→ Directions
Output the first line below and each one after it, exactly, up to and including the line holding "on your waitlist". Pictures should not be copied.

Start of Provided records

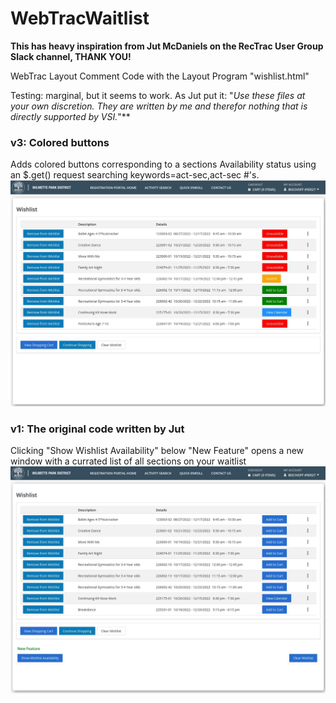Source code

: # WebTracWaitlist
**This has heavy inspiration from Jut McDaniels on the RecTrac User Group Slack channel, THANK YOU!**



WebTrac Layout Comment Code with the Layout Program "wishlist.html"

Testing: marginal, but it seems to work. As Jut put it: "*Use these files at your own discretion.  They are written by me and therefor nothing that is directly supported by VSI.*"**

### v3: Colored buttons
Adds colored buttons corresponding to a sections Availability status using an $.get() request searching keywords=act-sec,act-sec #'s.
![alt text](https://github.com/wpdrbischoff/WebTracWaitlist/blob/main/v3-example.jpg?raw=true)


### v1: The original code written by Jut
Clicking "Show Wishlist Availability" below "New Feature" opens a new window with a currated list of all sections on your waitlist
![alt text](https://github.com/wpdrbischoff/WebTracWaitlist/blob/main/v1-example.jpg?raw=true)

End of Provided records

→ Exercise response
Source code

: # WebTracWaitlist
**This has heavy inspiration from Jut McDaniels on the RecTrac User Group Slack channel, THANK YOU!**



WebTrac Layout Comment Code with the Layout Program "wishlist.html"

Testing: marginal, but it seems to work. As Jut put it: "*Use these files at your own discretion.  They are written by me and therefor nothing that is directly supported by VSI.*"**

### v3: Colored buttons
Adds colored buttons corresponding to a sections Availability status using an $.get() request searching keywords=act-sec,act-sec #'s.
![alt text](https://github.com/wpdrbischoff/WebTracWaitlist/blob/main/v3-example.jpg?raw=true)


### v1: The original code written by Jut
Clicking "Show Wishlist Availability" below "New Feature" opens a new window with a currated list of all sections on your waitlist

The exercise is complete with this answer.